Monday, May 27, 2019

Basílica y convento de San Francisco de Lima: An ode to bones


           As we walk down the streets of Lima, I am struck by how modern this city appears compared to Cusco.  Buildings are much taller, there are spacious sidewalks for pedestrians, and there is even a small mall we pass through.  Part of our intended path is blocked by fences and security guards due to the presence of foreign Presidents a few blocks down.  To me, this all shows Lima as a modern, important seat of political power.  Yet when we enter the Basilica, I am immediately reminded of the rich history of the city.
            One of the first rooms we visit in this building is the library.  My first impression of the room is the musty smell of old books.  Looking around, I see shelves that are full of ancient texts, which our guide says are fragile to the point of pages crumbling when touched.  There are several windows in the ceiling which were built to let in natural light for reading long before the days of electricity.  After contemplating the hundreds of people who must have studied in here over the years, we move on to the area where worship occurred.  The seats are carved with great detail, including pregnant women to symbolize the virgin Mary and Amazonian women to symbolize the exoticness of Peruvian culture, as seen by the Spaniards.  This mix of decoration shows the interaction of ancient local and colonial cultures.

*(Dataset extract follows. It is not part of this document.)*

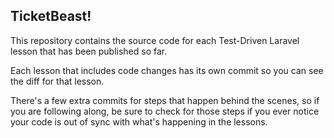 ## TicketBeast!

This repository contains the source code for each Test-Driven Laravel lesson that has been published so far.

Each lesson that includes code changes has its own commit so you can see the diff for that lesson.

There's a few extra commits for steps that happen behind the scenes, so if you are following along, be sure to check for those steps if you ever notice your code is out of sync with what's happening in the lessons.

            Despite the beauty of the church, the real intrigue began as we entered the catacombs below.  In the small, earthy corridors, there were hundreds of bones.  Archaeologists had removed the original stacks and sorted them according to bone type.  Thus, there was a pit of femurs, another for pelvises, and so on with each part of the skeleton.  Interestingly, archaeologists had taken the time to organize these bones into patterns, with long bones forming an arrowlike pattern in the pits, or radiating out from skulls in the center of a well-like formation.  Seeing the hundreds of bones which once belonged to members of the church was a truly humbling experience.  Indeed, I was disappointed to see cases where tourists throwing coins into the pits had damaged some of the bones below.  Another interesting experience in the catacombs was looking up through a grate which led directly into the main part of the church, somewhere we had been minutes earlier.  The close proximity of the dead to the center of worship showed how important this burial site was to the former churchgoers. 
            On the way out of the basilica, the tour guide pointed out another interesting detail.  Above one of the original walls stood a fence which added an additional 10 feet or so of height.  Apparently, monks who work at the church now enjoy an occasional sports match in addition to their religious duties!  Thus, adding a fence around the courtyard protects the building from stray balls.  To me, this alteration showed that while still respecting ancient culture, current occupants of this old building continue to blend our cultures.  This seems like an appropriate representation of Lima as a whole; new and old cultures mixing without one completely overshadowing the other.